在来種〜津久井大豆を〜守る取り組み

7月11日、第2回市民政治講座を開催しました。
第2回は、環境がテーマ。

第1部は、「市民と自治体が主役のエネルギー政策」ISEP所長 飯田哲也さん
第2部は、「地域の食・農の自治をつくる〜津久井大豆を守る取り組み〜」NPO法人ワーカーズ・コレクティブごむのき理事長で、元神奈川ネット座間市議の牧嶋とよ子さん
お二人の講師にお話をいただきました。今回は、第2部をレポートします。

地域の特産品が消えるかもしれない危機

座間市では、地元の豆腐店「外狩(とがり)豆腐店」の名物「どんぶり豆腐」に、津久井在来大豆が使われてきました。しかし、津久井在来大豆は固まりにくく栽培にも手間がかかるため、地元生産者はわずか1人。年間約500kgを生産していましたが、その生産が続けられなくなるという危機に直面していました。

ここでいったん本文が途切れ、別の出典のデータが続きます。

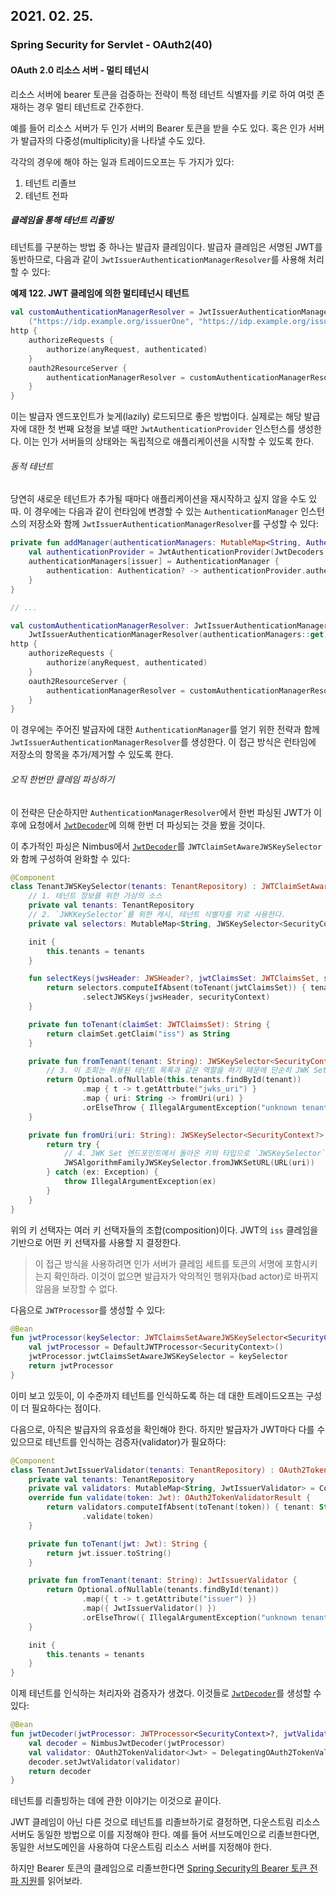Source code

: ## 2021. 02. 25.

### Spring Security for Servlet - OAuth2(40)

#### OAuth 2.0 리소스 서버 - 멀티 테넌시

리소스 서버에 bearer 토큰을 검증하는 전략이 특정 테넌트 식별자를 키로 하여 여럿 존재하는 경우 멀티 테넌트로 간주한다.

예를 들어 리소스 서버가 두 인가 서버의 Bearer 토큰을 받을 수도 있다. 혹은 인가 서버가 발급자의 다중성(multiplicity)을 나타낼 수도 있다. 

각각의 경우에 해야 하는 일과 트레이드오프는 두 가지가 있다:

1. 테넌트 리졸브
2. 테넌트 전파

##### 클레임을 통해 테넌트 리졸빙

테넌트를 구분하는 방법 중 하나는 발급자 클레임이다. 발급자 클레임은 서명된 JWT를 동반하므로, 다음과 같이 `JwtIssuerAuthenticationManagerResolver`를 사용해 처리할 수 있다:

**예제 122. JWT 클레임에 의한 멀티테넌시 테넌트**

```kotlin
val customAuthenticationManagerResolver = JwtIssuerAuthenticationManagerResolver
    ("https://idp.example.org/issuerOne", "https://idp.example.org/issuerTwo")
http {
    authorizeRequests {
        authorize(anyRequest, authenticated)
    }
    oauth2ResourceServer {
        authenticationManagerResolver = customAuthenticationManagerResolver
    }
}
```

이는 발급자 엔드포인트가 늦게(lazily) 로드되므로 좋은 방법이다. 실제로는 해당 발급자에 대한 첫 번째 요청을 보낼 때만 `JwtAuthenticationProvider` 인스턴스를 생성한다. 이는 인가 서버들의 상태와는 독립적으로 애플리케이션을 시작할 수 있도록 한다.

###### 동적 테넌트

당연히 새로운 테넌트가 추가될 때마다 애플리케이션을 재시작하고 싶지 않을 수도 있따. 이 경우에는 다음과 같이 런타임에 변경할 수 있는 `AuthenticationManager` 인스턴스의 저장소와 함께 `JwtIssuerAuthenticationManagerResolver`를 구성할 수 있다:

```kotlin
private fun addManager(authenticationManagers: MutableMap<String, AuthenticationManager>, issuer: String) {
    val authenticationProvider = JwtAuthenticationProvider(JwtDecoders.fromIssuerLocation(issuer))
    authenticationManagers[issuer] = AuthenticationManager {
        authentication: Authentication? -> authenticationProvider.authenticate(authentication)
    }
}

// ...

val customAuthenticationManagerResolver: JwtIssuerAuthenticationManagerResolver =
    JwtIssuerAuthenticationManagerResolver(authenticationManagers::get)
http {
    authorizeRequests {
        authorize(anyRequest, authenticated)
    }
    oauth2ResourceServer {
        authenticationManagerResolver = customAuthenticationManagerResolver
    }
}
```

이 경우에는 주어진 발급자에 대한 `AuthenticationManager`를 얻기 위한 전략과 함께 `JwtIssuerAuthenticationManagerResolver`를 생성한다. 이 접근 방식은 런타임에 저장소의 항목을 추가/제거할 수 있도록 한다.

###### 오직 한번만 클레임 파싱하기

이 전략은 단순하지만 `AuthenticationManagerResolver`에서 한번 파싱된 JWT가 이후에 요청에서 [`JwtDecoder`][jwt-decoder]에 의해 한번 더 파싱되는 것을 봤을 것이다.

이 추가적인 파싱은 Nimbus에서 [`JwtDecoder`][jwt-decoder]를 `JWTClaimSetAwareJWSKeySelector`와 함께 구성하여 완화할 수 있다:

```kotlin
@Component
class TenantJWSKeySelector(tenants: TenantRepository) : JWTClaimSetAwareJWSKeySelector<SecurityContext> {
  	// 1. 테넌트 정보를 위한 가상의 소스
    private val tenants: TenantRepository 
  	// 2. `JWKKeySelector`를 위한 캐시, 테넌트 식별자를 키로 사용한다.
    private val selectors: MutableMap<String, JWSKeySelector<SecurityContext>> = ConcurrentHashMap() 

    init {
        this.tenants = tenants
    }

    fun selectKeys(jwsHeader: JWSHeader?, jwtClaimsSet: JWTClaimsSet, securityContext: SecurityContext): List<Key?> {
        return selectors.computeIfAbsent(toTenant(jwtClaimsSet)) { tenant: String -> fromTenant(tenant) }
                .selectJWSKeys(jwsHeader, securityContext)
    }

    private fun toTenant(claimSet: JWTClaimsSet): String {
        return claimSet.getClaim("iss") as String
    }

    private fun fromTenant(tenant: String): JWSKeySelector<SecurityContext> {
      	// 3. 이 조회는 허용된 테넌트 목록과 같은 역할을 하기 때문에 단순히 JWK Set 엔드포인트를 계산하는 것보다 보안 상 안전하다.
        return Optional.ofNullable(this.tenants.findById(tenant)) 
                .map { t -> t.getAttrbute("jwks_uri") }
                .map { uri: String -> fromUri(uri) }
                .orElseThrow { IllegalArgumentException("unknown tenant") }
    }

    private fun fromUri(uri: String): JWSKeySelector<SecurityContext?> {
        return try {
          	// 4. JWK Set 엔드포인트에서 돌아온 키의 타입으로 `JWSKeySelector`를 생성한다. 이 늦은 조회(lazy lookup)는 애플리케이션을 시작할 때 모든 테넌트를 구성할 필요가 없다는 의미이다.
            JWSAlgorithmFamilyJWSKeySelector.fromJWKSetURL(URL(uri)) 
        } catch (ex: Exception) {
            throw IllegalArgumentException(ex)
        }
    }
}
```

위의 키 선택자는 여러 키 선택자들의 조합(composition)이다. JWT의 `iss` 클레임을 기반으로 어떤 키 선택자를 사용할 지 결정한다.

> 이 접근 방식을 사용하려면 인가 서버가 클레임 세트를 토큰의 서명에 포함시키는지 확인하라. 이것이 없으면 발급자가 악의적인 행위자(bad actor)로 바뀌지 않음을 보장할 수 없다.

다음으로 `JWTProcessor`를 생성할 수 있다:

```kotlin
@Bean
fun jwtProcessor(keySelector: JWTClaimsSetAwareJWSKeySelector<SecurityContext>): JWTProcessor<SecurityContext> {
    val jwtProcessor = DefaultJWTProcessor<SecurityContext>()
    jwtProcessor.jwtClaimsSetAwareJWSKeySelector = keySelector
    return jwtProcessor
}
```

이미 보고 있듯이, 이 수준까지 테넌트를 인식하도록 하는 데 대한 트레이드오프는 구성이 더 필요하다는 점이다.

다음으로, 아직은 발급자의 유효성을 확인해야 한다. 하지만 발급자가 JWT마다 다를 수 있으므로 테넌트를 인식하는 검증자(validator)가 필요하다:

```kotlin
@Component
class TenantJwtIssuerValidator(tenants: TenantRepository) : OAuth2TokenValidator<Jwt> {
    private val tenants: TenantRepository
    private val validators: MutableMap<String, JwtIssuerValidator> = ConcurrentHashMap()
    override fun validate(token: Jwt): OAuth2TokenValidatorResult {
        return validators.computeIfAbsent(toTenant(token)) { tenant: String -> fromTenant(tenant) }
                .validate(token)
    }

    private fun toTenant(jwt: Jwt): String {
        return jwt.issuer.toString()
    }

    private fun fromTenant(tenant: String): JwtIssuerValidator {
        return Optional.ofNullable(tenants.findById(tenant))
                .map({ t -> t.getAttribute("issuer") })
                .map({ JwtIssuerValidator() })
                .orElseThrow({ IllegalArgumentException("unknown tenant") })
    }

    init {
        this.tenants = tenants
    }
}
```

이제 테넌트를 인식하는 처리자와 검증자가 생겼다. 이것들로 [`JwtDecoder`][jwt-decoder]를 생성할 수 있다:

```kotlin
@Bean
fun jwtDecoder(jwtProcessor: JWTProcessor<SecurityContext>?, jwtValidator: OAuth2TokenValidator<Jwt>?): JwtDecoder {
    val decoder = NimbusJwtDecoder(jwtProcessor)
    val validator: OAuth2TokenValidator<Jwt> = DelegatingOAuth2TokenValidator(JwtValidators.createDefault(), jwtValidator)
    decoder.setJwtValidator(validator)
    return decoder
}
```

테넌트를 리졸빙하는 데에 관한 이야기는 이것으로 끝이다.

JWT 클레임이 아닌 다른 것으로 테넌트를 리졸브하기로 결정하면, 다운스트림 리소스 서버도 동일한 방법으로 이를 지정해야 한다. 예를 들어 서브도메인으로 리졸브한다면, 동일한 서브도메인을 사용하여 다운스트림 리소스 서버를 지정해야 한다.

하지만 Bearer 토큰의 클레임으로 리졸브한다면 [Spring Security의 Bearer 토큰 전파 지원][spring-security-bearer-token-propagation-support]를 읽어보라.



[jwt-decoder]: https://docs.spring.io/spring-security/site/docs/5.4.1/reference/html5/#oauth2resourceserver-jwt-architecture-jwtdecoder
[spring-security-bearer-token-propagation-support]: https://docs.spring.io/spring-security/site/docs/5.4.1/reference/html5/#oauth2resourceserver-bearertoken-resolver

牧嶋とよ子さん(神奈川ネット元座間市議/NPO法人ワーカーズ・コレクティブごむのき理事長)

2010年に開催した「ネット政治サロン『座間の農業振興を考える』」では、「なぜ生産者が増えないのか」「このままでは地域の特産品が失われてしまう」と議論が交わされました。一方で、行政には十分な危機感がなく、講演では「市民が動くしかない」と考えた経緯が紹介されました。

2011年には、当時座間市議会議員であった牧嶋さんは、女性初の農業委員に就任し、市民と行政をつなぎ、津久井大豆の生産復活に向けた実践が進められていきました。

市民が農業に参加する仕組みづくり

「市民参加で津久井大豆を守れないか」。その呼びかけに応え、市民ボランティア14人が集まり、農業者、JA、市の農政担当者とともに取り組みが始まりました。

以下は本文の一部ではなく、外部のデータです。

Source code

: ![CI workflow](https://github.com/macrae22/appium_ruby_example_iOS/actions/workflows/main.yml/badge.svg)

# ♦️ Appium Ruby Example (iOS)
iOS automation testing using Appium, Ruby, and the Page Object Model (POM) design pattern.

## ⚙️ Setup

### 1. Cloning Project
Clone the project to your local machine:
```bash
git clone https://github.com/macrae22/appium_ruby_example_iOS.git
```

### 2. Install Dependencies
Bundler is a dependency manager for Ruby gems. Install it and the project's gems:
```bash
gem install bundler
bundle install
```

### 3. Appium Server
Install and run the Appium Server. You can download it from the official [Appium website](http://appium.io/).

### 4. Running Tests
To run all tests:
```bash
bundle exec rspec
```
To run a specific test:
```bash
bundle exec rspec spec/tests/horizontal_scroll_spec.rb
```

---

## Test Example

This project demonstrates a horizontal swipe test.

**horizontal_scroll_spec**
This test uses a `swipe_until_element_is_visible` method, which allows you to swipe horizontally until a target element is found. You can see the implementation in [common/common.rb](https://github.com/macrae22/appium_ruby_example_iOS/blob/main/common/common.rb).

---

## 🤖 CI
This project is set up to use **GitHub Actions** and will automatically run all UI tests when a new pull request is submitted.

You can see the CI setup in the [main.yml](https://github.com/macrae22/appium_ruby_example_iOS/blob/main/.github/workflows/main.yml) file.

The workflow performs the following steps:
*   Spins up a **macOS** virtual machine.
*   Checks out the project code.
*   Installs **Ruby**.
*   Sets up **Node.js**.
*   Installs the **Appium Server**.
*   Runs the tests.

2011年には、農業者1人の協力のもと、試験的に約2反の畑で種まきを実施。ボランティアは種まきや草取り、刈り取り、脱粒(だつりゅう)、手選別まで担いました。脱粒前に畑へこぼれ落ちる大豆は「真珠のように見えた」と振り返り、大切に育てた作物への思いが伝わるエピソードも紹介されました。

仲間が増え、地域の取り組みへ

翌2012年には農業者の関心が高まり、生産者は5人に拡大。収穫量は約2,000kgまで増えました。外狩豆腐店は津久井大豆を1kg500円で買い取り、「どんな粒でも買う」という姿勢が、生産者の励みにもなったそうです。

2013年には「大豆組合」が設立され、県や市の補助を活用して刈払機や脱粒機、選別機を導入。さらにJAも加わり、品質検査や保管体制が整備されたことで、取り組みは市民ボランティアだけに頼らない持続可能な仕組みへと発展しました。

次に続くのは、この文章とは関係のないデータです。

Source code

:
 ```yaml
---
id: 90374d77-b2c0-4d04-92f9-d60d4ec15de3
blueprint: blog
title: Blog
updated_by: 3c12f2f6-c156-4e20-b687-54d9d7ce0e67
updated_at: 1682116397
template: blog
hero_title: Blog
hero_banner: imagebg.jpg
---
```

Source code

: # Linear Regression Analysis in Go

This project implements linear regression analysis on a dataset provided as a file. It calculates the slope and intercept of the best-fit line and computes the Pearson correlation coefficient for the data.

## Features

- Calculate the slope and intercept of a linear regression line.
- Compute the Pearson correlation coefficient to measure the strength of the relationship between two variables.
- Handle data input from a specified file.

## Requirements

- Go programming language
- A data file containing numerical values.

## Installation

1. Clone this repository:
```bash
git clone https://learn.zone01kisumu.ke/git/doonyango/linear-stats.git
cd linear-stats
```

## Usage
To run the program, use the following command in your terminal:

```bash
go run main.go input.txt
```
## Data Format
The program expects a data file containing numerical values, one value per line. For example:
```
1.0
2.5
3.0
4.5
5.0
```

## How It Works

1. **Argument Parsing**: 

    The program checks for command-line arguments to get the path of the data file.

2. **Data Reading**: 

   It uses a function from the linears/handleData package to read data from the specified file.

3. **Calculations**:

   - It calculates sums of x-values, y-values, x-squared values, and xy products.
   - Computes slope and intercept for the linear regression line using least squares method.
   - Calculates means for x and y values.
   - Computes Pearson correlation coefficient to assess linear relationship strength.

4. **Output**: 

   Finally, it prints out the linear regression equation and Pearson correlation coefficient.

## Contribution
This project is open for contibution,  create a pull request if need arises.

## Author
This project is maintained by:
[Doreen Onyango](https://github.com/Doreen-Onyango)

現在では組合員は8人となり、年間2.5〜3トンを収穫。津久井大豆は「どんぶり豆腐」だけでなく、きなこ玉や五家宝など座間市の特産品に活用されるほか、学校給食では味噌や煮豆として子どもたちにも届けられています。

津久井大豆の特産品

「あの時、諦めなかったからできた」

講演の最後に牧嶋さんは、「あの時、諦めなかったから今がある」と語りました。

地域の課題を行政任せにするのではなく、「自分にできること」として市民が一歩を踏み出したことが、多くの仲間を巻き込み、地域の農業と食文化を守る大きな力となりました。

今回の講座は、地域資源を守るためには、市民・生産者・行政がそれぞれの役割を果たしながら協働することの大切さを改めて考える機会となりました。